Local Internet advertising is getting a lot of attention these days, and rightly so. The market is growing and local advertisers are getting more sophisticated about the potential of the Internet. But local advertising means a lot of different things, and the addition of a local ad offering further complicates the selection process for sales partners, even beyond the selection criteria we’ve covered these last several weeks.
What does “local” mean in the context of ad sales? It can refer to local sites carrying ads for local businesses, regional businesses, or national and multi-national businesses. It can also mean regional and global sites, which, by nature of localized search capabilities or from registration or other target-enabling data, can serve ads to precise geo-targeted visitors. The ads then are targeted by locale, despite the global reach of the whole site. Though both issues constitute local advertising, the issues confronted by the selling site are very different.
Purely local sites can range from the rather small to quite substantial, with an equally wide range of ad opportunities. Many local sites are spin-offs of other local media properties (newspapers, radio or TV entities) and as such have the sales teams and client relationships to handle sales to local advertisers. But covering multi-national accounts can be a major challenge for such businesses; only the largest local media operations can support a global sales network on their own.
Television affiliates have their own national networks to handle multi-national advertisers, but what about the independents?

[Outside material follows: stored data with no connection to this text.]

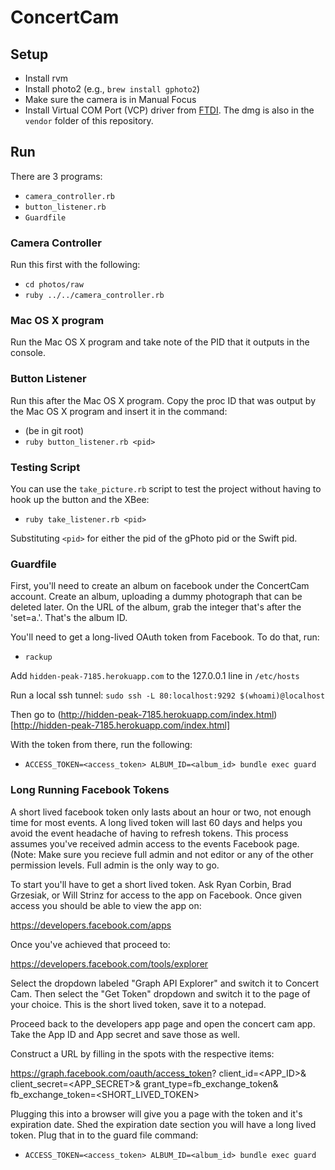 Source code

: # ConcertCam

## Setup

* Install rvm
* Install photo2 (e.g., `brew install gphoto2`)
* Make sure the camera is in Manual Focus
* Install Virtual COM Port (VCP) driver from [FTDI](http://www.ftdichip.com/Drivers/VCP.htm). The dmg is also in the `vendor` folder of this repository.

## Run

There are 3 programs:

* `camera_controller.rb`
* `button_listener.rb`
* `Guardfile`

### Camera Controller

Run this first with the following:

* `cd photos/raw`
* `ruby ../../camera_controller.rb`

### Mac OS X program

Run the Mac OS X program and take note of the PID that it outputs in the console.

### Button Listener

Run this after the Mac OS X program. Copy the proc ID that was output by the Mac OS X program and insert it in the command:

* (be in git root)
* `ruby button_listener.rb <pid>`

### Testing Script

You can use the `take_picture.rb` script to test the project without having to hook up the button and the XBee:

* `ruby take_listener.rb <pid>`

Substituting `<pid>` for either the pid of the gPhoto pid or the Swift pid.

### Guardfile

First, you'll need to create an album on facebook under the ConcertCam account. Create an album, uploading a dummy photograph that can be deleted later. On the URL of the album, grab the integer that's after the 'set=a.'. That's the album ID.

You'll need to get a long-lived OAuth token from Facebook. To do that, run:

* `rackup`

Add `hidden-peak-7185.herokuapp.com` to the 127.0.0.1 line in `/etc/hosts`

Run a local ssh tunnel: `sudo ssh -L 80:localhost:9292 $(whoami)@localhost`

Then go to (http://hidden-peak-7185.herokuapp.com/index.html)[http://hidden-peak-7185.herokuapp.com/index.html]

With the token from there, run the following:

* `ACCESS_TOKEN=<access_token> ALBUM_ID=<album_id> bundle exec guard`

### Long Running Facebook Tokens

A short lived facebook token only lasts about an hour or two, not enough time for most events.  A long lived token will last 60 days and helps you avoid the event headache of having to refresh tokens. This process assumes you've received admin access to the events Facebook page.  (Note: Make sure you recieve full admin and not editor or any of the other permission levels.  Full admin is the only way to go.    

To start you'll have to get a short lived token.  Ask Ryan Corbin, Brad Grzesiak, or Will Strinz for access to the app on Facebook.  Once given access you should be able to view the app on:

https://developers.facebook.com/apps

Once you've achieved that proceed to:

https://developers.facebook.com/tools/explorer

Select the dropdown labeled "Graph API Explorer" and switch it to Concert Cam.  Then select the "Get Token" dropdown and switch it to the page of your choice.  This is the short lived token, save it to a notepad.

Proceed back to the developers app page and open the concert cam app.  Take the App ID and App secret and save those as well.  

Construct a URL by filling in the spots with the respective items:

https://graph.facebook.com/oauth/access_token?
    client_id=<APP_ID>&
    client_secret=<APP_SECRET>&
    grant_type=fb_exchange_token&
    fb_exchange_token=<SHORT_LIVED_TOKEN>

Plugging this into a browser will give you a page with the token and it's expiration date.  Shed the expiration date section you will have a long lived token.  Plug that in to the guard file command:

* `ACCESS_TOKEN=<access_token> ALBUM_ID=<album_id> bundle exec guard`
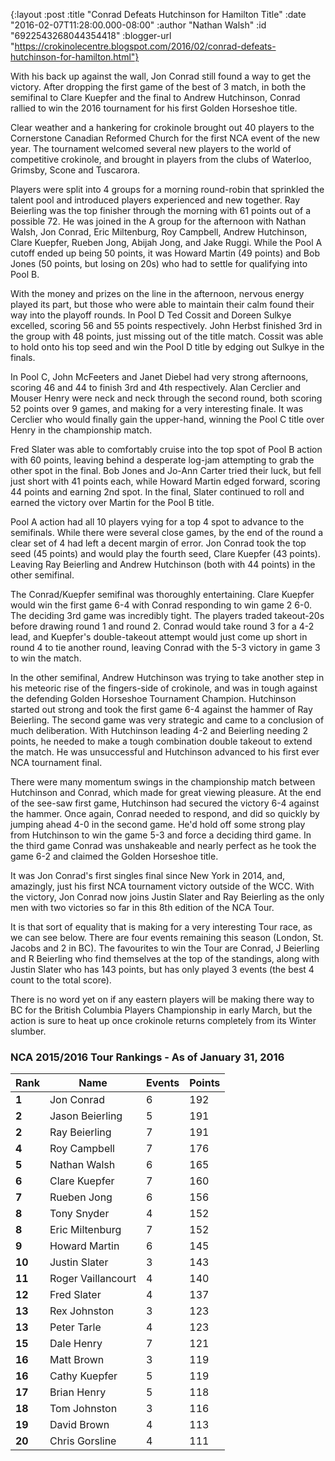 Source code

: {:layout :post
 :title "Conrad Defeats Hutchinson for Hamilton Title"
 :date "2016-02-07T11:28:00.000-08:00"
 :author "Nathan Walsh"
 :id "6922543268044354418"
 :blogger-url "https://crokinolecentre.blogspot.com/2016/02/conrad-defeats-hutchinson-for-hamilton.html"}

With his back up against the wall, Jon Conrad still found a way to get the victory. After dropping the first game of the best of 3 match, in both the semifinal to Clare Kuepfer and the final to Andrew Hutchinson, Conrad rallied to win the 2016 tournament for his first Golden Horseshoe title.

Clear weather and a hankering for crokinole brought out 40 players to the Cornerstone Canadian Reformed Church for the first NCA event of the new year. The tournament welcomed several new players to the world of competitive crokinole, and brought in players from the clubs of Waterloo, Grimsby, Scone and Tuscarora.

Players were split into 4 groups for a morning round-robin that sprinkled the talent pool and introduced players experienced and new together. Ray Beierling was the top finisher through the morning with 61 points out of a possible 72. He was joined in the A group for the afternoon with Nathan Walsh, Jon Conrad, Eric Miltenburg, Roy Campbell, Andrew Hutchinson, Clare Kuepfer, Rueben Jong, Abijah Jong, and Jake Ruggi. While the Pool A cutoff ended up being 50 points, it was Howard Martin (49 points) and Bob Jones (50 points, but losing on 20s) who had to settle for qualifying into Pool B.

With the money and prizes on the line in the afternoon, nervous energy played its part, but those who were able to maintain their calm found their way into the playoff rounds. In Pool D Ted Cossit and Doreen Sulkye excelled, scoring 56 and 55 points respectively. John Herbst finished 3rd in the group with 48 points, just missing out of the title match. Cossit was able to hold onto his top seed and win the Pool D title by edging out Sulkye in the finals.

In Pool C, John McFeeters and Janet Diebel had very strong afternoons, scoring 46 and 44 to finish 3rd and 4th respectively. Alan Cerclier and Mouser Henry were neck and neck through the second round, both scoring 52 points over 9 games, and making for a very interesting finale. It was Cerclier who would finally gain the upper-hand, winning the Pool C title over Henry in the championship match.

Fred Slater was able to comfortably cruise into the top spot of Pool B action with 60 points, leaving behind a desperate log-jam attempting to grab the other spot in the final. Bob Jones and Jo-Ann Carter tried their luck, but fell just short with 41 points each, while Howard Martin edged forward, scoring 44 points and earning 2nd spot. In the final, Slater continued to roll and earned the victory over Martin for the Pool B title.

Pool A action had all 10 players vying for a top 4 spot to advance to the semifinals. While there were several close games, by the end of the round a clear set of 4 had left a decent margin of error. Jon Conrad took the top seed (45 points) and would play the fourth seed, Clare Kuepfer (43 points). Leaving Ray Beierling and Andrew Hutchinson (both with 44 points) in the other semifinal.

The Conrad/Kuepfer semifinal was thoroughly entertaining. Clare Kuepfer would win the first game 6-4 with Conrad responding to win game 2 6-0. The deciding 3rd game was incredibly tight. The players traded takeout-20s before drawing round 1 and round 2. Conrad would take round 3 for a 4-2 lead, and Kuepfer's double-takeout attempt would just come up short in round 4 to tie another round, leaving Conrad with the 5-3 victory in game 3 to win the match.

In the other semifinal, Andrew Hutchinson was trying to take another step in his meteoric rise of the fingers-side of crokinole, and was in tough against the defending Golden Horseshoe Tournament Champion. Hutchinson started out strong and took the first game 6-4 against the hammer of Ray Beierling. The second game was very strategic and came to a conclusion of much deliberation. With Hutchinson leading 4-2 and Beierling needing 2 points, he needed to make a tough combination double takeout to extend the match. He was unsuccessful and Hutchinson advanced to his first ever NCA tournament final.

There were many momentum swings in the championship match between Hutchinson and Conrad, which made for great viewing pleasure. At the end of the see-saw first game, Hutchinson had secured the victory 6-4 against the hammer. Once again, Conrad needed to respond, and did so quickly by jumping ahead 4-0 in the second game. He'd hold off some strong play from Hutchinson to win the game 5-3 and force a deciding third game. In the third game Conrad was unshakeable and nearly perfect as he took the game 6-2 and claimed the Golden Horseshoe title.

It was Jon Conrad's first singles final since New York in 2014, and, amazingly, just his first NCA tournament victory outside of the WCC. With the victory, Jon Conrad now joins Justin Slater and Ray Beierling as the only men with two victories so far in this 8th edition of the NCA Tour.

It is that sort of equality that is making for a very interesting Tour race, as we can see below. There are four events remaining this season (London, St. Jacobs and 2 in BC). The favourites to win the Tour are Conrad, J Beierling and R Beierling who find themselves at the top of the standings, along with Justin Slater who has 143 points, but has only played 3 events (the best 4 count to the total score).

There is no word yet on if any eastern players will be making there way to BC for the British Columbia Players Championship in early March, but the action is sure to heat up once crokinole returns completely from its Winter slumber.

### NCA 2015/2016 Tour Rankings - As of January 31, 2016

<div class="table-wrapper">
<table>
	<thead>
		<tr>
			<th><strong>Rank</strong></th>
			<th><strong>Name</strong></th>
			<th><strong>Events</strong></th>
			<th><strong>Points</strong></th>
		</tr>
	</thead>
	<tbody>
		<tr>
			<td><strong>1</strong></td>
			<td>Jon Conrad</td>
			<td>6</td>
			<td>192</td>
		</tr>
		<tr>
			<td><strong>2</strong></td>
			<td>Jason Beierling</td>
			<td>5</td>
			<td>191</td>
		</tr>
		<tr>
			<td><strong>2</strong></td>
			<td>Ray Beierling</td>
			<td>7</td>
			<td>191</td>
		</tr>
		<tr>
			<td><strong>4</strong></td>
			<td>Roy Campbell</td>
			<td>7</td>
			<td>176</td>
		</tr>
		<tr>
			<td><strong>5</strong></td>
			<td>Nathan Walsh</td>
			<td>6</td>
			<td>165</td>
		</tr>
		<tr>
			<td><strong>6</strong></td>
			<td>Clare Kuepfer</td>
			<td>7</td>
			<td>160</td>
		</tr>
		<tr>
			<td><strong>7</strong></td>
			<td>Rueben Jong</td>
			<td>6</td>
			<td>156</td>
		</tr>
		<tr>
			<td><strong>8</strong></td>
			<td>Tony Snyder</td>
			<td>4</td>
			<td>152</td>
		</tr>
		<tr>
			<td><strong>8</strong></td>
			<td>Eric Miltenburg</td>
			<td>7</td>
			<td>152</td>
		</tr>
		<tr>
			<td><strong>9</strong></td>
			<td>Howard Martin</td>
			<td>6</td>
			<td>145</td>
		</tr>
		<tr>
			<td><strong>10</strong></td>
			<td>Justin Slater</td>
			<td>3</td>
			<td>143</td>
		</tr>
		<tr>
			<td><strong>11</strong></td>
			<td>Roger Vaillancourt</td>
			<td>4</td>
			<td>140</td>
		</tr>
		<tr>
			<td><strong>12</strong></td>
			<td>Fred Slater</td>
			<td>4</td>
			<td>137</td>
		</tr>
		<tr>
			<td><strong>13</strong></td>
			<td>Rex Johnston</td>
			<td>3</td>
			<td>123</td>
		</tr>
		<tr>
			<td><strong>13</strong></td>
			<td>Peter Tarle</td>
			<td>4</td>
			<td>123</td>
		</tr>
		<tr>
			<td><strong>15</strong></td>
			<td>Dale Henry</td>
			<td>7</td>
			<td>121</td>
		</tr>
		<tr>
			<td><strong>16</strong></td>
			<td>Matt Brown</td>
			<td>3</td>
			<td>119</td>
		</tr>
		<tr>
			<td><strong>16</strong></td>
			<td>Cathy Kuepfer</td>
			<td>5</td>
			<td>119</td>
		</tr>
		<tr>
			<td><strong>17</strong></td>
			<td>Brian Henry</td>
			<td>5</td>
			<td>118</td>
		</tr>
		<tr>
			<td><strong>18</strong></td>
			<td>Tom Johnston</td>
			<td>3</td>
			<td>116</td>
		</tr>
		<tr>
			<td><strong>19</strong></td>
			<td>David Brown</td>
			<td>4</td>
			<td>113</td>
		</tr>
		<tr>
			<td><strong>20</strong></td>
			<td>Chris Gorsline</td>
			<td>4</td>
			<td>111</td>
		</tr>
	</tbody>
</table>
</div>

That’s where a network like Real Media comes in; they specialize in aggregating local sites for larger advertisers who want to buy many locales without the hassle of contacting each separately.
Actually, saying a network like Real Media is misleading We are unaware of any other Internet ad network which specializes in national sales for local sites, though the model is well proven in print and broadcast.
The other take on local (selling geo-targeted ads on global sites to advertisers interested in reaching specific local markets) is much more widespread. Many of the rep firms and networks we’ve mentioned in past columns have added this capability in the past year. In fact, most of the major names in the Internet ad sales business have added local offerings of late. They each seem to have different ways of reaching and selling the local advertiser, so check for specifics when discussing a particular company’s capabilities.
If your site is enabled for ad targeting by geography, make sure you bring this area into the negotiation with any potential sales partner. How, and at what price, this high demand inventory will be sold will be an important factor in your financial calculations.